After walking through some use cases, I felt like the resources out in the wild were overwhelming or plainly too simple. I ended up creating a cherry picked list of to dos and hoped it covers the spectrum of requirements. In our eyes, time can be better spent on developing the core of your product and/or services, not filing a legal entity or setting up payroll. While these things are important, in the end, these are not what put money in your pocket or provide value to consumers.

Into the Unknown

The familiar is safety. It gives you confidence. It's charted territory.

Here's why I'm scared to start this new business. You might assume it's something around failure. I'm more fearful to not risk failure than the business not succeeding. What scares me is the unknown. Thinking back to other times I've taken on a new experience, I am somewhat familiar with what I am getting into.

The familiar is safety. It gives you confidence. It's charted territory.

My role within StarterPak is that of a cofounder and chief of technology. This means that I generally interact in all forms of the business but I focus more areas like product development, information architecture, user experience design and the technology that backs it. What has become clear is that I am not yet an expert on launching a new business venture. I know pieces and parts but would not classify myself as the go-to guy on the subject.
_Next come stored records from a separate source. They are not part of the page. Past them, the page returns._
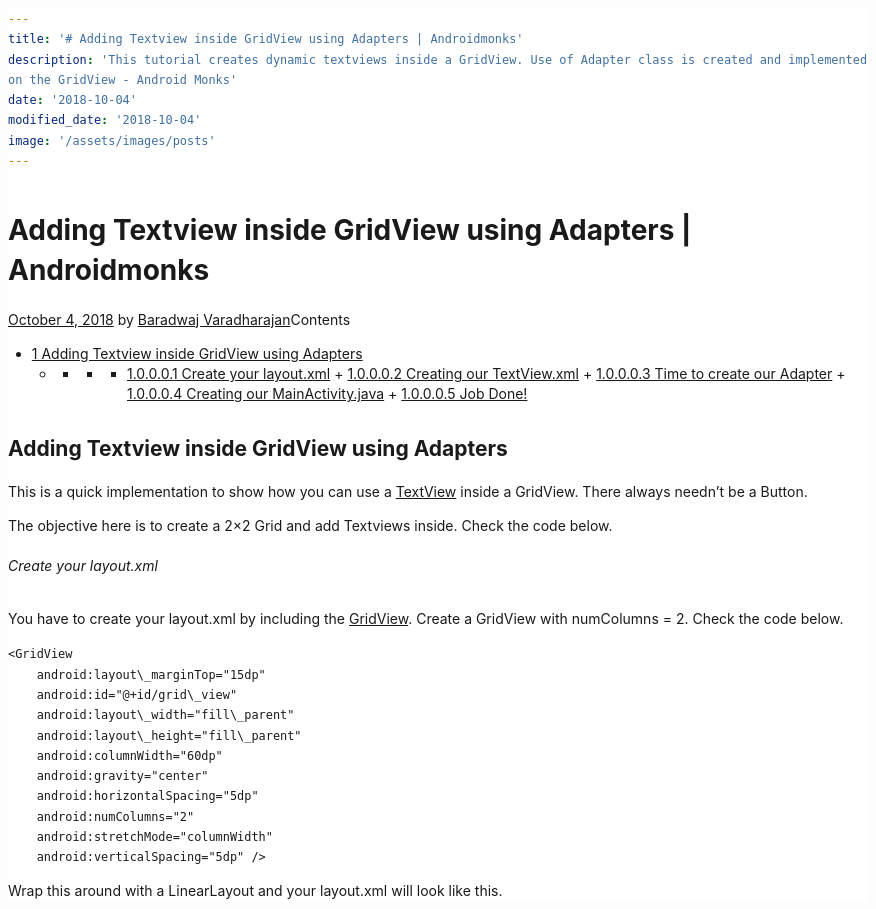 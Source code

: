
 ```yaml
---
title: '# Adding Textview inside GridView using Adapters | Androidmonks'
description: 'This tutorial creates dynamic textviews inside a GridView. Use of Adapter class is created and implemented on the GridView - Android Monks'
date: '2018-10-04'
modified_date: '2018-10-04'
image: '/assets/images/posts'
---
```

# Adding Textview inside GridView using Adapters | Androidmonks

 [October 4, 2018](https://androidmonks.com/adding-textview-inside-gridview/ "7:52 am") by [Baradwaj Varadharajan](https://androidmonks.com/author/admin/ "View all posts by Baradwaj Varadharajan")Contents

* [1 Adding Textview inside GridView using Adapters](#Adding_Textview_inside_GridView_using_Adapters)
	+ - * + [1.0.0.0.1 Create your layout.xml](#Create_your_layoutxml)
				+ [1.0.0.0.2 Creating our TextView.xml](#Creating_our_TextViewxml)
				+ [1.0.0.0.3 Time to create our Adapter](#Time_to_create_our_Adapter)
				+ [1.0.0.0.4 Creating our MainActivity.java](#Creating_our_MainActivityjava)
				+ [1.0.0.0.5 Job Done!](#Job_Done)
## Adding Textview inside GridView using Adapters

This is a quick implementation to show how you can use a [TextView](https://androidmonks.com/textview-android-usage-implementation/) inside a GridView. There always needn’t be a Button.

The objective here is to create a 2×2 Grid and add Textviews inside. Check the code below.

###### Create your layout.xml

You have to create your layout.xml by including the [GridView](https://androidmonks.com/adding-textview-inside-gridview/). Create a GridView with numColumns = 2. Check the code below.


```
<GridView
    android:layout\_marginTop="15dp"
    android:id="@+id/grid\_view"
    android:layout\_width="fill\_parent"
    android:layout\_height="fill\_parent"
    android:columnWidth="60dp"
    android:gravity="center"
    android:horizontalSpacing="5dp"
    android:numColumns="2"
    android:stretchMode="columnWidth"
    android:verticalSpacing="5dp" />
```
Wrap this around with a LinearLayout and your layout.xml will look like this.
Wow, if I don't work on this, I will end being one of target clientele.

Remember that? Looking back at the areas in which I've improved my skills, there is key element missing here. Time. I had years to hone in on my craft. With StarterPak, I have somewhere between 3 and 6 months to improve my knowledge in new business generation. What seems like a large amount of time is quickly dismantled when you factor in running the show and building the product. I'm fighting an uphill battle but there seems to be no better choice than dropping myself into the deep end yet again.

In order to prevail, I plan to execute this strategy. It may work, it may not. I'll adjust along the way.
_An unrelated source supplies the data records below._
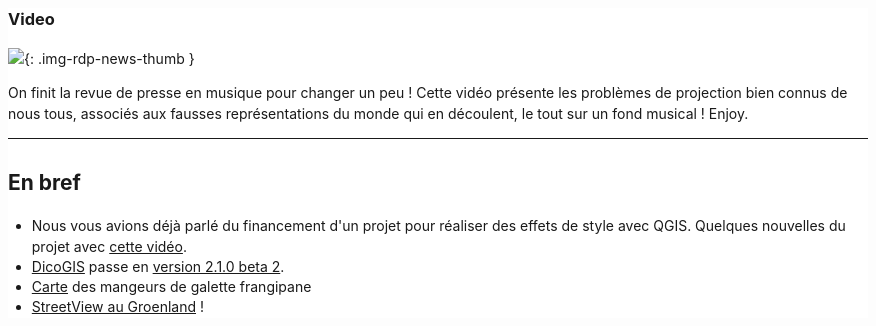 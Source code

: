 ### Video

![](https://cdn.geotribu.fr/images/internal/icons-rdp-news/animation_video.png){: .img-rdp-news-thumb }

On finit la revue de presse en musique pour changer un peu ! Cette vidéo présente les problèmes de projection bien connus de nous tous, associés aux fausses représentations du monde qui en découlent, le tout sur un fond musical ! Enjoy.

<iframe width="560" height="315" src="https://www.youtube-nocookie.com/embed/KUF_Ckv8HbE" frameborder="0" allow="accelerometer; autoplay; encrypted-media; gyroscope; picture-in-picture" allowfullscreen></iframe>

----

## En bref

- Nous vous avions déjà parlé du financement d'un projet pour réaliser des effets de style avec QGIS. Quelques nouvelles du projet avec [cette vidéo](https://www.youtube.com/watch?v=Kafn8W24XF0&feature=youtu.be).
- [DicoGIS](http://geotribu.net/dicogis) passe en [version 2.1.0 beta 2](https://github.com/Guts/DicoGIS/releases).
- [Carte](http://www.slate.fr/story/96613/galette-ou-gateau-carte) des mangeurs de galette frangipane
- [StreetView au Groenland](http://googlemapsmania.blogspot.fr/2015/02/street-view-invades-greenland.html) !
My first step was surrounding myself with the best people. Our team currently consists of our founder and business strategist, Suvro, and our lead researcher, Shari. I'll be working closing with both of them to learn the ins and outs of what I won't be directly involved in. With their guidance and my own effort to understand the information, I'll be off to a strong start.

Second, we need to make this more manageable. The unknown is a big place. I'll steal a piece of a strategy I presented in my post My Puppy is Helping Me Break My Worst Habit. Starting at the top of the pyramid, I'll be creating "chunks" of what I need and want to learn. This is a process I will end up repeating numerous times. To arrive at the bottom of the pyramid, we keep breaking items down. The goal being feasibility of completion with manageable workloads.

My formula is usually something like level of effort + time required + wheel spin. Wheel spin being when you aren't getting it right away, dependencies that slow completion, or any general pitfall you encounter along the way.

The value of these small chunks is allowing small wins. If you wanted to learn calculus and wrote on your to do list, "Learn Calculus", how long would it be before you can check that off? It will almost never happen. But, what if it we had items like "Linear Equations", "Differentials", and "Derivatives"? Now were getting somewhere. It feels good to check things off. It's how you climb back up that pyramid. It leads to the confidence that empowers us to move further into the unknown.

I can't say that writing this or preparing a plan has diminished my fears in the slightest. But, the best any one of us can do is accept what we fear and take it head on.